Hi all,

I’ve seen a lot of people talk about the preseason as irrelevant in terms of how a team actually performs during the regular season, so I wanted to see whether or not a correlation existed or not. This project was pretty simple, and the hardest part was just getting the data(there is very little preseason data, and most of it requires copying and pasting from website tables).

Methodology

I was looking at correlation purely from a “Win %” perspective, so I just gathered data on the last ~10 regular seasons and preseasons and had them in separate tables. I then merged the tables together based on both the year of the season and the team itself. With my final data frame, I created a scatterplot that plotted preseason winning percentages against regular season winning percentages. I also built a simple linear regression model and found the correlation between the two.

Conclusions

In terms of the linear regression model, the equation for the line of best fit was calculated to be (Predicted Regular Season Win %) = .405 + .178(Preseason Win %), which indicates that a 1% increase in preseason winning percentages correlates to a 0.178% increase in regular season winning percentages. The coefficient of preseason winning percentages was found to be statistically significant, which indicates that, at least to some degree, preseason performance CAN be used to predict regular season performance. The R^2, however, was only .088, indicating that very little variability of the regular season can be predicted by the preseason.
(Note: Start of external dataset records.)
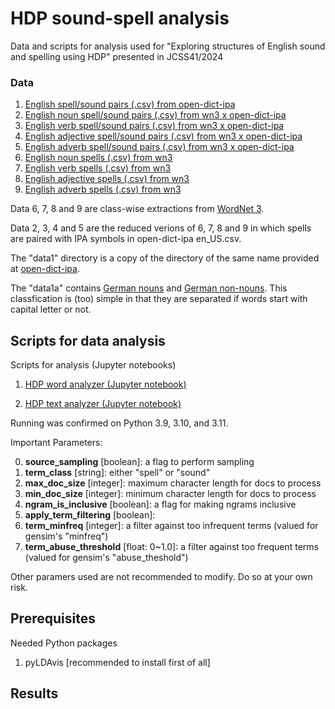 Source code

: # HDP sound-spell analysis

Data and scripts for analysis used for "Exploring structures of English sound and spelling using HDP" presented in JCSS41/2024

### Data

1. [English spell/sound pairs (.csv) from open-dict-ipa](data/open-dict-ipa/data1/en_US.csv.gz)
2. [English noun spell/sound pairs (.csv) from wn3 x open-dict-ipa](data/wn3/en_N_only.csv)
3. [English verb spell/sound pairs (.csv) from wn3 x open-dict-ipa](data/wn3/en_V_only.csv)
4. [English adjective spell/sound pairs (.csv) from wn3 x open-dict-ipa](data/wn3/en_A_only.csv)
5. [English adverb spell/sound pairs (.csv) from wn3 x open-dict-ipa](data/wn3/en_R_only.csv)
6. [English noun spells (.csv) from wn3](data/wn3/en_N_only_wo_ipa.csv)
7. [English verb spells (.csv) from wn3](data/wn3/en_V_only_wo_ipa.csv)
8. [English adjective spells (.csv) from wn3](data/wn3/en_A_only_wo_ipa.csv)
9. [English adverb spells (.csv) from wn3](data/wn3/en_R_only_wo_ipa.csv)

Data 6, 7, 8 and 9 are class-wise extractions from [WordNet 3](http://wordnet.princeton.edu/).

Data 2, 3, 4 and 5 are the reduced verions of 6, 7, 8 and 9 in which spells are paired with IPA symbols in open-dict-ipa en_US.csv.

The "data1" directory is a copy of the directory of the same name provided at [open-dict-ipa](https://github.com/open-dict-data/ipa-dict).

The "data1a" contains [German nouns](data/open-dict-ipa/data1a/de_N_only.csv.gz) and [German non-nouns](data/open-dict-ipa/data1a/de_non_N_only.csv.gz). This classfication is (too) simple in that they are separated if words start with capital letter or not.

## Scripts for data analysis

Scripts for analysis (Jupyter notebooks)

1. [HDP word analyzer (Jupyter notebook)](HDP-spell-sound-analyzer.ipynb)

2. [HDP text analyzer (Jupyter notebook)](HDP-text-analyzer.ipynb)

Running was confirmed on Python 3.9, 3.10, and 3.11.

Important Parameters:

0. **source_sampling** [boolean]: a flag to perform sampling
1. **term_class** [string]: either "spell" or "sound"
2. **max_doc_size** [integer]: maximum character length for docs to process
3. **min_doc_size** [integer]: minimum character length for docs to process
4. **ngram_is_inclusive** [boolean]: a flag for making ngrams inclusive
5. **apply_term_filtering** [boolean]: 
7. **term_minfreq** [integer]: a filter against too infrequent terms (valued for gensim's "minfreq")
8. **term_abuse_threshold** [float: 0~1.0]: a filter against too frequent terms (valued for gensim's "abuse_theshold")

Other paramers used are not recommended to modify. Do so at your own risk.

## Prerequisites
Needed Python packages

1. pyLDAvis [recommended to install first of all]

## Results
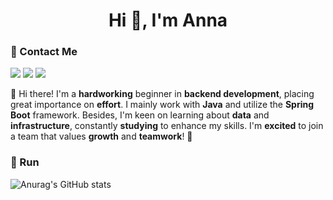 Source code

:
<h1 align="center">Hi 👋, I'm Anna</h1>

### 🐣 Contact Me
<p>
  <a href="https://velog.io/@annabcd99/" target="_blank"><img src="https://img.shields.io/badge/Tech_Blog-F99F1C?style=flat-square&logo=GitHub%20Sponsors&logoColor=white"/></a>
  <a href="mailto:annabcd16@gmail.com" target="_blank"><img src="https://img.shields.io/badge/annabcd16@gmail.com-EA4335?style=flat-square&logo=Gmail&logoColor=white"/></a>
  <a href="mailto:annabcd99@naver.com" target="_blank"><img src="https://img.shields.io/badge/annabcd99@naver.com-03C75A?style=flat-square&logo=Naver&logoColor=white"/></a>
</p>


<p>
  🌱 Hi there! I'm a <b>hardworking</b> beginner in <b>backend development</b>, placing great importance on <b>effort</b>. I mainly work with <b>Java</b> and utilize the <b>Spring Boot</b> framework. Besides, I'm keen on learning about <b>data</b> and <b>infrastructure</b>, constantly <b>studying</b> to enhance my skills. I'm <b>excited</b> to join a team that values <b>growth</b> and <b>teamwork</b>! 🚀
</p>


### 🐥 Run
![Anurag's GitHub stats](https://github-readme-stats.vercel.app/api?username=chaeanna&show_icons=true&theme=radical)
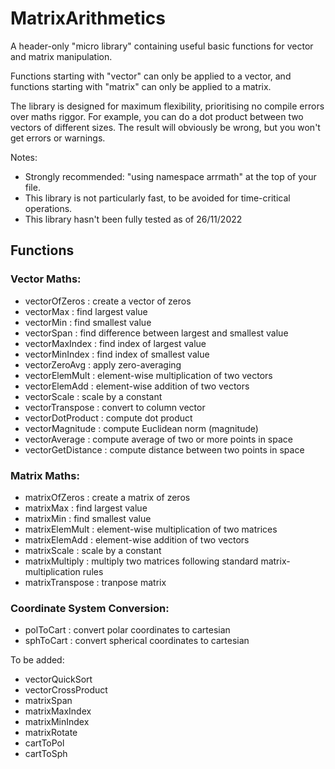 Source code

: # MatrixArithmetics
A header-only "micro library" containing useful basic functions for vector and matrix manipulation.

Functions starting with "vector" can only be applied to a vector, and functions starting with "matrix" can only be applied to a matrix. 

The library is designed for maximum flexibility, prioritising no compile errors over maths riggor. For example, you can do a dot product between two vectors of different sizes. The result will obviously be wrong, but you won't get errors or warnings.

Notes: 
- Strongly recommended: "using namespace arrmath" at the top of your file.
- This library is not particularly fast, to be avoided for time-critical operations.
- This library hasn't been fully tested as of 26/11/2022

## Functions

### Vector Maths:
- vectorOfZeros : create a vector of zeros
- vectorMax : find largest value
- vectorMin : find smallest value
- vectorSpan : find difference between largest and smallest value
- vectorMaxIndex : find index of largest value
- vectorMinIndex : find index of smallest value
- vectorZeroAvg : apply zero-averaging
- vectorElemMult : element-wise multiplication of two vectors
- vectorElemAdd : element-wise addition of two vectors
- vectorScale : scale by a constant
- vectorTranspose : convert to column vector
- vectorDotProduct : compute dot product
- vectorMagnitude : compute Euclidean norm (magnitude)
- vectorAverage : compute average of two or more points in space
- vectorGetDistance : compute distance between two points in space

### Matrix Maths:
- matrixOfZeros : create a matrix of zeros
- matrixMax : find largest value
- matrixMin : find smallest value
- matrixElemMult : element-wise multiplication of two matrices
- matrixElemAdd : element-wise addition of two vectors
- matrixScale : scale by a constant
- matrixMultiply : multiply two matrices following standard matrix-multiplication rules
- matrixTranspose : tranpose matrix

### Coordinate System Conversion:
- polToCart : convert polar coordinates to cartesian
- sphToCart : convert spherical coordinates to cartesian

To be added:
- vectorQuickSort
- vectorCrossProduct
- matrixSpan
- matrixMaxIndex
- matrixMinIndex
- matrixRotate
- cartToPol
- cartToSph
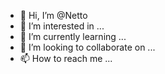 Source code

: - 👋 Hi, I’m @Netto
- 👀 I’m interested in ...
- 🌱 I’m currently learning ...
- 💞️ I’m looking to collaborate on ...
- 📫 How to reach me ...

<!---
SLNetto/SLNetto is a ✨ special ✨ repository because its `README.md` (this file) appears on your GitHub profile.
You can click the Preview link to take a look at your changes.
--->
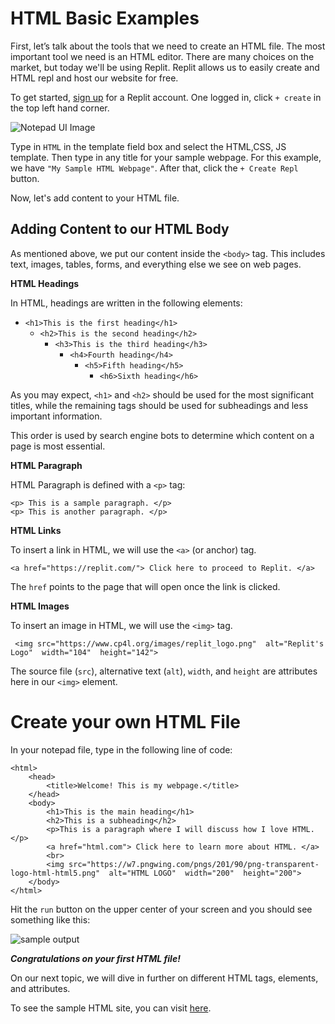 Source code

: # HTML Basic Examples

First, let’s talk about the tools that we need to create an HTML file. The most important tool we need is an HTML editor. There are many choices on the market, but today we'll be using Replit. Replit allows us to easily create and HTML repl and host our website for free.   

To get started, [sign up](https://replit.com/signup) for a Replit account. One logged in, click `+ create` in the top left hand corner.


![Notepad UI Image](https://i.ibb.co/cccGq2t/Replit-HTML.jpg)

Type in `HTML` in the template field box and select the HTML,CSS, JS template. Then type in any title for your sample webpage. For this example, we have `"My Sample HTML Webpage"`. After that, click the `+ Create Repl` button.

Now, let's add content to your HTML file.

## Adding Content to our HTML Body

As mentioned above, we put our content inside the `<body>` tag. This includes text, images, tables, forms, and everything else we see on web pages.

**HTML Headings**

In HTML, headings are written in the following elements:

 - `<h1>This is the first heading</h1>`
   - `<h2>This is the second heading</h2>`
     - `<h3>This is the third heading</h3>`
       - `<h4>Fourth heading</h4>`
         - `<h5>Fifth heading</h5>`
            -  `<h6>Sixth heading</h6>`

As you may expect, `<h1>` and `<h2>` should be used for the most significant titles, while the remaining tags should be used for subheadings and less important information.

This order is used by search engine bots to determine which content on a page is most essential.

**HTML Paragraph**

HTML Paragraph is defined with a `<p>` tag:

    <p> This is a sample paragraph. </p>
    <p> This is another paragraph. </p>

**HTML Links**

To insert a link in HTML, we will use the `<a>` (or anchor) tag. 

    <a href="https://replit.com/"> Click here to proceed to Replit. </a>

The `href` points to the page that will open once the link is clicked.  

  **HTML Images**

To insert an image in HTML, we will use the `<img>` tag. 

     <img src="https://www.cp4l.org/images/replit_logo.png"  alt="Replit's Logo"  width="104"  height="142">

The source file (`src`), alternative text (`alt`), `width`, and `height` are attributes here in our `<img>` element.

# Create your own HTML File

In your notepad file, type in the following line of code:

    <html>
	    <head>
		    <title>Welcome! This is my webpage.</title>
	    </head>
	    <body>
		    <h1>This is the main heading</h1>
		    <h2>This is a subheading</h2>
			<p>This is a paragraph where I will discuss how I love HTML. </p>
			<a href="html.com"> Click here to learn more about HTML. </a>
			<br>
			<img src="https://w7.pngwing.com/pngs/201/90/png-transparent-logo-html-html5.png"  alt="HTML LOGO"  width="200"  height="200">
	    </body>
    </html>

Hit the `run` button on the upper center of your screen and you should see something like this:

![sample output](https://i.ibb.co/8zWqvVJ/Replit-HTML-2.jpg)

***Congratulations on your first HTML file!***

On our next topic, we will dive in further on different HTML tags, elements, and attributes.
 
To see the sample HTML site, you can visit [here](https://my-sample-html-webpage.pauleengregana.repl.co/).
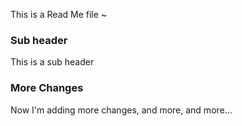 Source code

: This is a Read Me file ~

### Sub header

This is a sub header

### More Changes

Now I'm adding more changes, and more, and more...
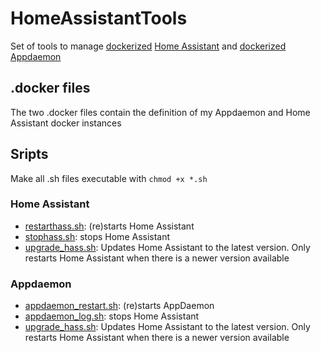 # HomeAssistantTools
Set of tools to manage [dockerized](https://hub.docker.com/r/homeassistant/home-assistant) [Home Assistant](https://www.home-assistant.io/) and [dockerized](https://hub.docker.com/r/acockburn/appdaemon) [Appdaemon](https://appdaemon.readthedocs.io/en/latest/)

## .docker files
The two .docker files contain the definition of my Appdaemon and Home Assistant docker instances

## Sripts
Make all .sh files executable with `chmod +x *.sh`

### Home Assistant
- [restarthass.sh](restarthass.sh): (re)starts Home Assistant
- [stophass.sh](stophass.sh): stops Home Assistant
- [upgrade_hass.sh](upgrade_hass.sh): Updates Home Assistant to the latest version. Only restarts Home Assistant when there is a newer version available

### Appdaemon
- [appdaemon_restart.sh](appdaemon_restart.sh): (re)starts AppDaemon
- [appdaemon_log.sh](appdaemon_log.sh): stops Home Assistant
- [upgrade_hass.sh](upgrade_hass.sh): Updates Home Assistant to the latest version. Only restarts Home Assistant when there is a newer version available
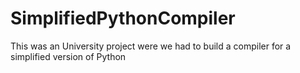 # SimplifiedPythonCompiler

This was an University project were we had to build a compiler for a simplified version of Python

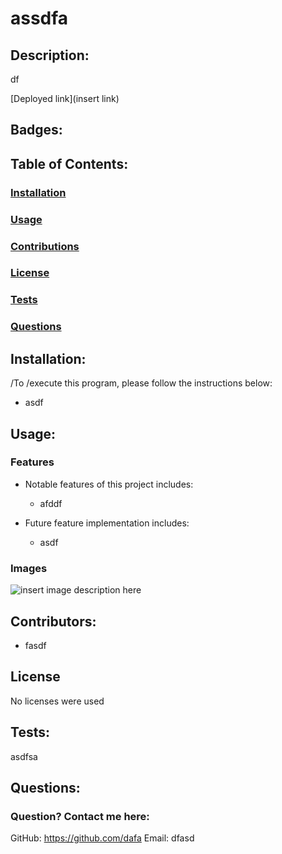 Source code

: # assdfa

## Description:
df

[Deployed link](insert link)

## Badges:

## Table of Contents:
### [Installation](#installation)
### [Usage](#usage)
### [Contributions](#contributions)
### [License](#license)
### [Tests](#tests)
### [Questions](#questions)

## Installation:
/To /execute this program, please follow the instructions below:
  - asdf

## Usage:

### Features
- Notable features of this project includes:
  - afddf

- Future feature implementation includes:
  - asdf

### Images
![insert image description here](.assets/images/adffd.png)

## Contributors:
- fasdf

## License
No licenses were used

## Tests:
asdfsa

## Questions:
### Question? Contact me here:
GitHub: https://github.com/dafa
Email: dfasd

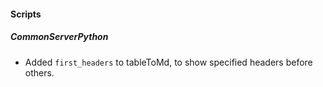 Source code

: 
#### Scripts
##### CommonServerPython
- Added `first_headers` to tableToMd, to show specified headers before others. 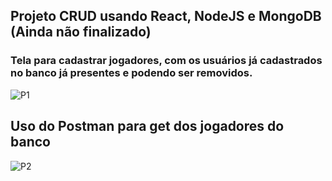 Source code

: ## Projeto CRUD usando React, NodeJS e MongoDB (Ainda não finalizado)

### Tela para cadastrar jogadores, com os usuários já cadastrados no banco já presentes e podendo ser removidos.
![P1](https://user-images.githubusercontent.com/71342302/219131081-b83284e6-1aae-4672-811f-60a92ca6ea4d.png)
## Uso do Postman para get dos jogadores do banco
![P2](https://user-images.githubusercontent.com/71342302/219131540-e33a9fb9-0b40-4074-b58c-b79e9f037ac6.png)
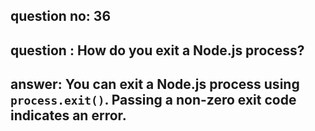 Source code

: 
      
## question no: 36

## question : How do you exit a Node.js process?

## answer: You can exit a Node.js process using `process.exit()`. Passing a non-zero exit code indicates an error.
       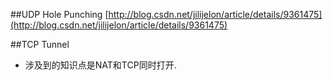 ##UDP Hole Punching
[http://blog.csdn.net/jilijelon/article/details/9361475](http://blog.csdn.net/jilijelon/article/details/9361475)

##TCP Tunnel
* 涉及到的知识点是NAT和TCP同时打开.
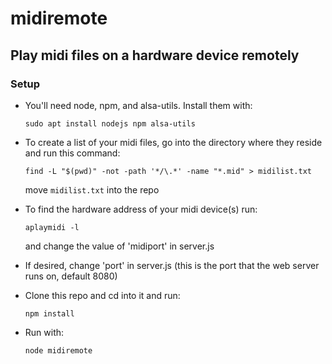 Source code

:# midiremote
## Play midi files on a hardware device remotely

### Setup
- You'll need node, npm, and alsa-utils. Install them with:

  `sudo apt install nodejs npm alsa-utils`

- To create a list of your midi files, go into the directory where they reside and run this command:

  `find -L "$(pwd)" -not -path '*/\.*' -name "*.mid" > midilist.txt`
  
  move `midilist.txt` into the repo
  

- To find the hardware address of your midi device(s) run:

  `aplaymidi -l`

   and change the value of 'midiport' in server.js


- If desired, change 'port' in server.js (this is the port that the web server runs on, default 8080)

- Clone this repo and cd into it and run:
  
  `npm install`

- Run with:

  `node midiremote`
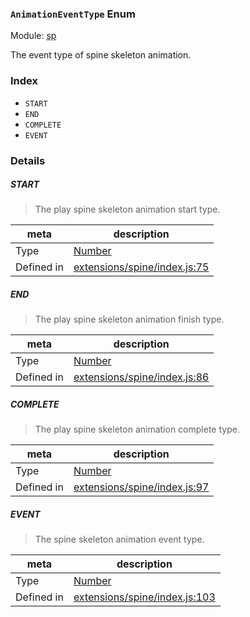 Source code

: ### `AnimationEventType` Enum



Module: [sp](../modules/sp.md)


The event type of spine skeleton animation.


### Index
  - `START`
  - `END`
  - `COMPLETE`
  - `EVENT`

### Details


##### START

> The play spine skeleton animation start type.

| meta | description |
|------|-------------|
| Type | <a href="https://developer.mozilla.org/en/JavaScript/Reference/Global_Objects/Number" class="crosslink external" target="_blank">Number</a> |
| Defined in | [extensions/spine/index.js:75](https://github.com/cocos-creator/engine/blob/de46973d0b5edcff4f973186ce89752080cb6b7c/extensions/spine/index.js#L75) |



##### END

> The play spine skeleton animation finish type.

| meta | description |
|------|-------------|
| Type | <a href="https://developer.mozilla.org/en/JavaScript/Reference/Global_Objects/Number" class="crosslink external" target="_blank">Number</a> |
| Defined in | [extensions/spine/index.js:86](https://github.com/cocos-creator/engine/blob/de46973d0b5edcff4f973186ce89752080cb6b7c/extensions/spine/index.js#L86) |



##### COMPLETE

> The play spine skeleton animation complete type.

| meta | description |
|------|-------------|
| Type | <a href="https://developer.mozilla.org/en/JavaScript/Reference/Global_Objects/Number" class="crosslink external" target="_blank">Number</a> |
| Defined in | [extensions/spine/index.js:97](https://github.com/cocos-creator/engine/blob/de46973d0b5edcff4f973186ce89752080cb6b7c/extensions/spine/index.js#L97) |



##### EVENT

> The spine skeleton animation event type.

| meta | description |
|------|-------------|
| Type | <a href="https://developer.mozilla.org/en/JavaScript/Reference/Global_Objects/Number" class="crosslink external" target="_blank">Number</a> |
| Defined in | [extensions/spine/index.js:103](https://github.com/cocos-creator/engine/blob/de46973d0b5edcff4f973186ce89752080cb6b7c/extensions/spine/index.js#L103) |


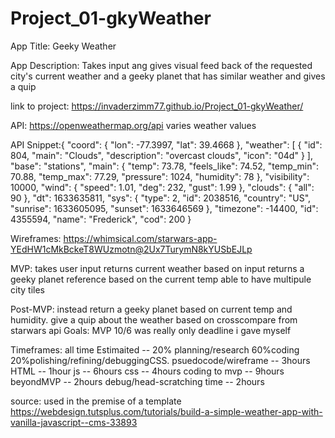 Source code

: # Project_01-gkyWeather


App Title: Geeky Weather

App Description: Takes input ang gives visual feed back of the requested city's current weather and a geeky planet that has similar weather and gives a quip

link to project: https://invaderzimm77.github.io/Project_01-gkyWeather/

API: https://openweathermap.org/api
    varies weather values 

API Snippet:{
    "coord": {
        "lon": -77.3997,
        "lat": 39.4668
    },
    "weather": [
        {
            "id": 804,
            "main": "Clouds",
            "description": "overcast clouds",
            "icon": "04d"
        }
    ],
    "base": "stations",
    "main": {
        "temp": 73.78,
        "feels_like": 74.52,
        "temp_min": 70.88,
        "temp_max": 77.29,
        "pressure": 1024,
        "humidity": 78
    },
    "visibility": 10000,
    "wind": {
        "speed": 1.01,
        "deg": 232,
        "gust": 1.99
    },
    "clouds": {
        "all": 90
    },
    "dt": 1633635811,
    "sys": {
        "type": 2,
        "id": 2038516,
        "country": "US",
        "sunrise": 1633605095,
        "sunset": 1633646569
    },
    "timezone": -14400,
    "id": 4355594,
    "name": "Frederick",
    "cod": 200
}

Wireframes: https://whimsical.com/starwars-app-YEdHW1cMkBckeT8WUzmotn@2Ux7TurymN8kYUSbEJLp


MVP: takes user input 
    returns current weather based on input
    returns a geeky planet reference based on the current temp
    able to have multipule city tiles


Post-MVP: instead return a geeky planet based on current temp and humidity.
        give a quip about the weather
        based on crosscompare from starwars api
Goals:
        MVP  10/6 was really only deadline i gave myself

Timeframes: all time Estimaited -- 20% planning/research 60%coding 20%polishing/refining/debuggingCSS.
    psuedocode/wireframe -- 3hours
    HTML -- 1hour
    js -- 6hours
    css -- 4hours
    coding to mvp -- 9hours
    beyondMVP -- 2hours
    debug/head-scratching time -- 2hours

source: used in the premise of a template
https://webdesign.tutsplus.com/tutorials/build-a-simple-weather-app-with-vanilla-javascript--cms-33893
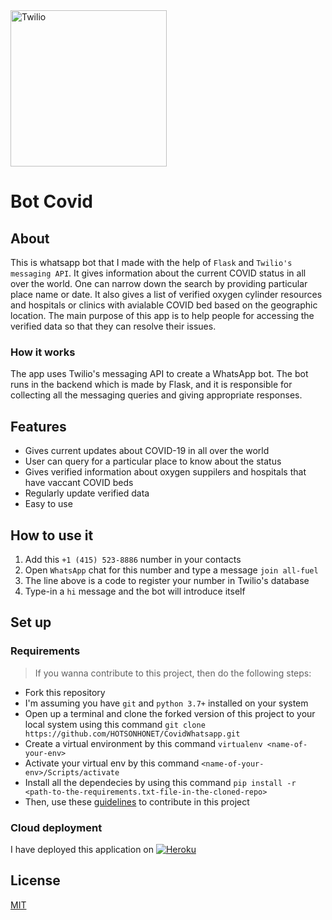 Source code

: <a  href="https://www.twilio.com">
<img  src="https://static0.twilio.com/marketing/bundles/marketing/img/logos/wordmark-red.svg"  alt="Twilio"  width="250"  />
</a>
 
# Bot Covid

## About

This is whatsapp bot that I made with the help of `Flask` and `Twilio's messaging API`. It gives information about the current COVID status in all over the world. One can narrow down the search by providing particular place name or date. It also gives a list of verified oxygen cylinder resources and hospitals or clinics with avialable COVID bed based on the geographic location. The main purpose of this app is to help people for accessing the verified data so that they can resolve their issues.

### How it works

The app uses Twilio's messaging API to create a WhatsApp bot. The bot runs in the backend which is made by Flask, and it is responsible for collecting all the messaging queries and giving appropriate responses.

## Features

- Gives current updates about COVID-19 in all over the world
- User can query for a particular place to know about the status
- Gives verified information about oxygen suppilers and hospitals that have vaccant COVID beds
- Regularly update verified data
- Easy to use

## How to use it

1. Add this `+1 (415) 523-8886` number in your contacts
2. Open `WhatsApp` chat for this number and type a message `join all-fuel`
3. The line above is a code to register your number in Twilio's database
4. Type-in a `hi` message and the bot will introduce itself

## Set up

### Requirements

> If you wanna contribute to this project, then do the following steps:
- Fork this repository
- I'm assuming you have `git` and `python 3.7+` installed on your system
- Open up a terminal and clone the forked version of this project to your local system using this command `git clone https://github.com/HOTSONHONET/CovidWhatsapp.git`
- Create a virtual environment by this command `virtualenv <name-of-your-env>`
- Activate your virtual env by this command `<name-of-your-env>/Scripts/activate`
- Install all the dependecies by using this command `pip install -r <path-to-the-requirements.txt-file-in-the-cloned-repo>`
- Then, use these [guidelines](https://www.dataschool.io/how-to-contribute-on-github/) to contribute in this project

### Cloud deployment

I have deployed this application on [![Heroku](https://www.herokucdn.com/deploy/button.svg)](https://heroku.com/deploy)



## License

[MIT](http://www.opensource.org/licenses/mit-license.html)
The graph shows results similar to what the models predict, with the data being scattered all over the place. The graph can be accessed through this link.

Next Steps

This project was really simple, but I think there are some other applications. For one, you could try looking at whether preseason statistics are indicative of regular season statistics(i.e. FG%, 3P%, etc.) for both teams and players. You could also look at the correlation between preseason and regular season for extremely good preseason performances and extremely poor preseason performances, as there may be stronger correlations there. I think a lot of it boils down to the preseason being a place for teams to test what they’ve worked on in the offseason instead of treating it like the actual league.